A few extras for skill routines are on the way as a fast-follow — per-step photos, linking a routine to a goal, an Apple Watch view, and a Home reminder card. Until then, a calm symbol stands in for a step photo. Coming soon
More tailored support is coming
CareHaven's plan is to grow deeper support for each condition over time. Many condition-specific tools are on the roadmap and not yet built — for example: situation stories and a sleep-routine builder for autism; a daily report card, a reward board, and a medication coverage timeline for ADHD; trigger capture, a doctor-ready seizure video, and a postictal recovery check-in for epilepsy; a brace-and-skin check and a therapy-and-specialist map for cerebral palsy; a transition-to-adulthood planner and skill snapshots for Down syndrome; a benefits keeper for intellectual disability; and the deeper dementia and elder-care tools listed in Dementia & elder care. Planned
When any of these ships, it will show up only on the profiles it fits — the same quiet, condition-aware way the app works today. To follow what is coming, see Known limitations & what's coming and What's new.

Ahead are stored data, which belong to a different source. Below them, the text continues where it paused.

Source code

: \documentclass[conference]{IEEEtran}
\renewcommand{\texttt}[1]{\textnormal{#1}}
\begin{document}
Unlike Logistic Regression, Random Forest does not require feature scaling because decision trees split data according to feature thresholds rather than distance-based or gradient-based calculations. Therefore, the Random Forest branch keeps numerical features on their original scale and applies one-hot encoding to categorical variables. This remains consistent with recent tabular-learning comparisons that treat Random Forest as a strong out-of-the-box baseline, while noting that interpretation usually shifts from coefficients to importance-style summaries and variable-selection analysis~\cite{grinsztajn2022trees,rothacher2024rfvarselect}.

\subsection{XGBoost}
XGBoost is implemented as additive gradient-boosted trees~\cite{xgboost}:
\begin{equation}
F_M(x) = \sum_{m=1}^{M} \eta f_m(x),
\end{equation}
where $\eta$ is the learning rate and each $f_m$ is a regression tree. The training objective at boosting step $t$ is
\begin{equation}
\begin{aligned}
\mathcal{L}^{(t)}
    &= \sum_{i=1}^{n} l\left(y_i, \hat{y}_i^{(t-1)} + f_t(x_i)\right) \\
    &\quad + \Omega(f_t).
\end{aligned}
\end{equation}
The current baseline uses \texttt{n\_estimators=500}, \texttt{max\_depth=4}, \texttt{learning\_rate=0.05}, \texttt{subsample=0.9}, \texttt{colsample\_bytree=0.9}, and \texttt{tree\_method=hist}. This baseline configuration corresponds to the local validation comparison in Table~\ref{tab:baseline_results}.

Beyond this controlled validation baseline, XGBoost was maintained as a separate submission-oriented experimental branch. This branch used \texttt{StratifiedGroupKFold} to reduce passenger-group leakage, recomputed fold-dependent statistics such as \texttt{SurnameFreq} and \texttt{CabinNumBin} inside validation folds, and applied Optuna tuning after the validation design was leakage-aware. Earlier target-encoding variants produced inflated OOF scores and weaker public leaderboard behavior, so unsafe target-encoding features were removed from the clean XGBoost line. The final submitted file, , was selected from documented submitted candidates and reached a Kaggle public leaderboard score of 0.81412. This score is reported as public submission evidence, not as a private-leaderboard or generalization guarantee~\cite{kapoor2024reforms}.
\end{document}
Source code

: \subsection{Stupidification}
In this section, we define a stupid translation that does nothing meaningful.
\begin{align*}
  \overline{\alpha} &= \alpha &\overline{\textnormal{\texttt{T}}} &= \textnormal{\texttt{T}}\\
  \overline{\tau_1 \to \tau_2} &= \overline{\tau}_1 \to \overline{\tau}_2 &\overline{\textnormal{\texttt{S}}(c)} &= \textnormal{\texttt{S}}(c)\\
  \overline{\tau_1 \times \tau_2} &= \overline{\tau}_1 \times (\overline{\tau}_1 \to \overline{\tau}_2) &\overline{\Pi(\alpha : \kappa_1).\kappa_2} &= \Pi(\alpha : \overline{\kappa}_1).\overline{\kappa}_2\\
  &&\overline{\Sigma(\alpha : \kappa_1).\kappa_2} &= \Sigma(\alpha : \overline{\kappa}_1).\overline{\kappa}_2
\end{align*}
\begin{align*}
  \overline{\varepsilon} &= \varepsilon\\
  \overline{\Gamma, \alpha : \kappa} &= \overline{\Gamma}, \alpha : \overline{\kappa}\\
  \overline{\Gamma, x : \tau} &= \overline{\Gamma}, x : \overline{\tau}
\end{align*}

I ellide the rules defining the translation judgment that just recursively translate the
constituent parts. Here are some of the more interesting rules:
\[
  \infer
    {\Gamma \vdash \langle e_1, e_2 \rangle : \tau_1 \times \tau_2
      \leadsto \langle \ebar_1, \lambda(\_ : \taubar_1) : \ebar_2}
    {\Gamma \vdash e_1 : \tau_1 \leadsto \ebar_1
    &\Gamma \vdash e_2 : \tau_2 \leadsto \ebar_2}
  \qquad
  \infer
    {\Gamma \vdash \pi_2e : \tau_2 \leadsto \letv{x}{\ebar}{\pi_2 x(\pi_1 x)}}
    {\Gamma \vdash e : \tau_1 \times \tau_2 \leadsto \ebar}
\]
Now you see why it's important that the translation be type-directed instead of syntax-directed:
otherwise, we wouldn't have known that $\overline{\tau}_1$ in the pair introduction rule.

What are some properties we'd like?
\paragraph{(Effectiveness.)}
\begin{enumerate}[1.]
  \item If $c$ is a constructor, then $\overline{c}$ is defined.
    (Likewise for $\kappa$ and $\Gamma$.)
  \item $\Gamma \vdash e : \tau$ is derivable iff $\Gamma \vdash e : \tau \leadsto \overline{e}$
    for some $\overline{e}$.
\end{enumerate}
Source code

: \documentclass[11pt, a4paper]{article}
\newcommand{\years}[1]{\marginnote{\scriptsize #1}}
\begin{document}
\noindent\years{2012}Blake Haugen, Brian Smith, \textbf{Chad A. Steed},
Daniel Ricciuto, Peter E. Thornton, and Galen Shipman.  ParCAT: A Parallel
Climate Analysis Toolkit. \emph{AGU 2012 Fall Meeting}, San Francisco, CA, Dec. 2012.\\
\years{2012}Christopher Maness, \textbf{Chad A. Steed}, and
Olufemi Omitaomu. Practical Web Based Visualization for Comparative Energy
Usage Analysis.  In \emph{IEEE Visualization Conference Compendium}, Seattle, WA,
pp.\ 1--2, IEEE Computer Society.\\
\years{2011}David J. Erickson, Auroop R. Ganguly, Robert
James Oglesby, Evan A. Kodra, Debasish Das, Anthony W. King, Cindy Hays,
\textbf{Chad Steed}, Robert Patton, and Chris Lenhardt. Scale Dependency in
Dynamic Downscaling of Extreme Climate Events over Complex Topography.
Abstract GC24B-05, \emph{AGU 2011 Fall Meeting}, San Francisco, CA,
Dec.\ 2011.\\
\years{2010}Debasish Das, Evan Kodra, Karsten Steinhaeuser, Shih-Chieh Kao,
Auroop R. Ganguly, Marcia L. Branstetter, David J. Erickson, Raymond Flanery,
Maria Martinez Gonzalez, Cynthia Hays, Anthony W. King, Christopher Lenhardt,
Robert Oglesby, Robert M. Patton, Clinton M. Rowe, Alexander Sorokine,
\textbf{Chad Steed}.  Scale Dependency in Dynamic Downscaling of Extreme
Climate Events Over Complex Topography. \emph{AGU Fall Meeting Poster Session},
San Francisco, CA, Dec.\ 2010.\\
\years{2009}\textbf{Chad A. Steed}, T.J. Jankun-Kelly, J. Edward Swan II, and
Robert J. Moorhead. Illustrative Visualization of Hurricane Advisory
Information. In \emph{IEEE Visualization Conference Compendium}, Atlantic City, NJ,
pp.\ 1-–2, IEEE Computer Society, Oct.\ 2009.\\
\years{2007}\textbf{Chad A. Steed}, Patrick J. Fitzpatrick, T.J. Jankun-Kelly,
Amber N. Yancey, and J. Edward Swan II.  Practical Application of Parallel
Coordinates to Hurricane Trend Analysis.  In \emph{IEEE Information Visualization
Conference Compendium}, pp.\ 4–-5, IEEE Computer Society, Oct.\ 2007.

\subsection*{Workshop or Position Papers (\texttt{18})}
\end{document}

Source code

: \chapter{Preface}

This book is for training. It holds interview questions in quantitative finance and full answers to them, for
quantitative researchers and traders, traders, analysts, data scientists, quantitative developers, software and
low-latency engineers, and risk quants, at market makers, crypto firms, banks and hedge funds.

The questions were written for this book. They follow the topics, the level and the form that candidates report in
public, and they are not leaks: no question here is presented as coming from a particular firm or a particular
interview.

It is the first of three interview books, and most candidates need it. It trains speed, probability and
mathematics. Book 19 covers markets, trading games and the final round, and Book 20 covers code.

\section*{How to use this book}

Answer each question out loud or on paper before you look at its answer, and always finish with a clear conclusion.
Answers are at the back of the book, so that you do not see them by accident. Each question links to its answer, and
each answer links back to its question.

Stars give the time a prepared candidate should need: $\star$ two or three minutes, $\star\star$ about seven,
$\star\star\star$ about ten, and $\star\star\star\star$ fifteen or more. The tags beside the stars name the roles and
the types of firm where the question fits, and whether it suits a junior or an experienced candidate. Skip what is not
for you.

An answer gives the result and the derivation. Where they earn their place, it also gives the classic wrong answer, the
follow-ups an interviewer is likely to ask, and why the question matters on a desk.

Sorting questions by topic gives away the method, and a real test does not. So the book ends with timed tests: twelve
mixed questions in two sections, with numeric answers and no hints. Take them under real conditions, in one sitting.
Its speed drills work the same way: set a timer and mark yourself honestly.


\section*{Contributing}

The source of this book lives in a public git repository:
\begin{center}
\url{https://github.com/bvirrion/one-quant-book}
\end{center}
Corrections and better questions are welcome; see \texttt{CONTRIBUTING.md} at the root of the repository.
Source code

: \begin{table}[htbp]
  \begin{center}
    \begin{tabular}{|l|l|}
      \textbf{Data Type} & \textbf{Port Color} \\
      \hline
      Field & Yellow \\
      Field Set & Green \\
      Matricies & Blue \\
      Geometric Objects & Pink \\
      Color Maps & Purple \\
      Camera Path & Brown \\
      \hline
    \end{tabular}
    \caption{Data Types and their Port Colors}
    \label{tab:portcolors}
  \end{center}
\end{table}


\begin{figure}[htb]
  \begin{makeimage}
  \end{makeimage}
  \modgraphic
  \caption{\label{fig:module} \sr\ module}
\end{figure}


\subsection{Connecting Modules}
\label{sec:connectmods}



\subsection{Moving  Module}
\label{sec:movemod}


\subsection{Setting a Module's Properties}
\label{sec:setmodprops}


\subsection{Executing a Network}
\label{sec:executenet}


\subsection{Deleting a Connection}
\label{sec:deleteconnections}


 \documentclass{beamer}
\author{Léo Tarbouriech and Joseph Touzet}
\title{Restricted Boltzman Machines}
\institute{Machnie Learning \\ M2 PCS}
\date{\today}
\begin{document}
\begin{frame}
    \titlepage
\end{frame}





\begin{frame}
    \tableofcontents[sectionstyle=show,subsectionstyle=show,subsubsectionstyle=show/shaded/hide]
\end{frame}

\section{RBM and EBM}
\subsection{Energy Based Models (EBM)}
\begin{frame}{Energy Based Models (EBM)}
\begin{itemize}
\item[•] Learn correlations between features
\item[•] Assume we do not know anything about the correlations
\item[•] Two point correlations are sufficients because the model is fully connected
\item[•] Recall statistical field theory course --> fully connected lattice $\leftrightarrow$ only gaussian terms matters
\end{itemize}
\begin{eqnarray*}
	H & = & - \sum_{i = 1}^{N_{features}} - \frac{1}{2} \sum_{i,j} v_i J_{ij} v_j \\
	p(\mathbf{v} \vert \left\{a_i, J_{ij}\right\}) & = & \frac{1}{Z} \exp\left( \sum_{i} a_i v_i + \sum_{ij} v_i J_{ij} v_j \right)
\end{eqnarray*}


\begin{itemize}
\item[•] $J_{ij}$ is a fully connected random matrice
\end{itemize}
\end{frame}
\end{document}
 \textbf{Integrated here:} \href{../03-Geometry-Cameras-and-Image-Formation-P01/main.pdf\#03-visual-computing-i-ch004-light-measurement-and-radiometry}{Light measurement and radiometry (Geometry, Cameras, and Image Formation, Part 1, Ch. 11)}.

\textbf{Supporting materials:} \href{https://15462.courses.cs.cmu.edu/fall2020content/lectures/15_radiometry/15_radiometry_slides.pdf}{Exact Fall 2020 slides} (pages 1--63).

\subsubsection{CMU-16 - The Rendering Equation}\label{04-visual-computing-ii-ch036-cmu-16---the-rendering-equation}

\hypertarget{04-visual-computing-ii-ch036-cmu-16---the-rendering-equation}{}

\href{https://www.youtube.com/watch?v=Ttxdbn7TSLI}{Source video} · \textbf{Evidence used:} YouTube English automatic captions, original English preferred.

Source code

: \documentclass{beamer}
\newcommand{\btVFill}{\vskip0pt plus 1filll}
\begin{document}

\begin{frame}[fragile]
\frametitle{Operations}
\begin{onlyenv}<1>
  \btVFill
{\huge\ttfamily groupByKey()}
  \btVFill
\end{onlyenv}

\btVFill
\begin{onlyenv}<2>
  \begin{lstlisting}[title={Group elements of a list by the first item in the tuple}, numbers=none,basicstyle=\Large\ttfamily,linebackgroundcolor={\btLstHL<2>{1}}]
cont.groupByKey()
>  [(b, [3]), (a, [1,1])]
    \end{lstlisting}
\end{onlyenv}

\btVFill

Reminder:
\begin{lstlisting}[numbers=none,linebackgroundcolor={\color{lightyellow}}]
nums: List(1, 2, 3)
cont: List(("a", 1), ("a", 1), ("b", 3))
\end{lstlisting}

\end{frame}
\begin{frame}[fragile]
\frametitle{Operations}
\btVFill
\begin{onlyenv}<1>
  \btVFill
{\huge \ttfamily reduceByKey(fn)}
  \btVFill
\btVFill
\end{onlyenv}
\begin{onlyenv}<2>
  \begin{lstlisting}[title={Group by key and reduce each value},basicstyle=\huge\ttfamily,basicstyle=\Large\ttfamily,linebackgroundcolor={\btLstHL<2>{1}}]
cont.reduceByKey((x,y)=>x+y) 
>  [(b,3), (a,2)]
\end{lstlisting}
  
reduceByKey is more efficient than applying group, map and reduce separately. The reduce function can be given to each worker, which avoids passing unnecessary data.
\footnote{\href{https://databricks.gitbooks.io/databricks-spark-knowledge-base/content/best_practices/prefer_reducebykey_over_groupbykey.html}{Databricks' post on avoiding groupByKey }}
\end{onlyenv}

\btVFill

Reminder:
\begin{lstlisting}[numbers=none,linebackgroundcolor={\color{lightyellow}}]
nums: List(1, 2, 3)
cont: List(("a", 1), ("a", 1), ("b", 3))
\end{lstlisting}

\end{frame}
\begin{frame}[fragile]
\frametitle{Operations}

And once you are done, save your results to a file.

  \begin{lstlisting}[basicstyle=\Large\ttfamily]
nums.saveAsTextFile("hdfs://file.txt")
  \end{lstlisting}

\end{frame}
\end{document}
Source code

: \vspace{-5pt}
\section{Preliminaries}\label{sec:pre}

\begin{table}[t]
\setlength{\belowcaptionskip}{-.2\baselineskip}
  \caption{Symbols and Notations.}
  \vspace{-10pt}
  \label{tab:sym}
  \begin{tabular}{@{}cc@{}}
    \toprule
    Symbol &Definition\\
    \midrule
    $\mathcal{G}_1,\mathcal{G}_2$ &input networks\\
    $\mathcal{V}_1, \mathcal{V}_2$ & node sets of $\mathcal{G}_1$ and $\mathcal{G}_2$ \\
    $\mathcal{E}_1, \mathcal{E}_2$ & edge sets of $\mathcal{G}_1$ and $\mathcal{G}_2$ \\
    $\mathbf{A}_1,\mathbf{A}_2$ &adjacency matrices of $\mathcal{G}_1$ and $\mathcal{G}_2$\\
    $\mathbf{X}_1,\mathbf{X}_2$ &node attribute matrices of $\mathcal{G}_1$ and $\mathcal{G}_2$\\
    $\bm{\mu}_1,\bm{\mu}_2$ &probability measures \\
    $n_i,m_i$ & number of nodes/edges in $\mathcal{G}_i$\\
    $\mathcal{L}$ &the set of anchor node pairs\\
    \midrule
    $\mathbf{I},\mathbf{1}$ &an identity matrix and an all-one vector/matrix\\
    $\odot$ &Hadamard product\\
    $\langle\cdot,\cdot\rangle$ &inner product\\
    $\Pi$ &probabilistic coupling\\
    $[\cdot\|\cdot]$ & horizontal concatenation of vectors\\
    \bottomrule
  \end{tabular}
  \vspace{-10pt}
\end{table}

A note on privacy and honesty
Two principles hold across everything on this page. First, your care data stays on your device, and only a condition's code — never your person's name or any personal detail — is ever sent for a plain-language explainer lookup. See Privacy & security. Second, the app recognizes and routes; it never decides. Calibration tells you what is realistic for a condition, but anything safety-related is framed as what a clinician watches for, and the dedicated emergency tools — first aid, crisis plans, the emergency screen — own the real thresholds and steps. See Safety & crisis plans.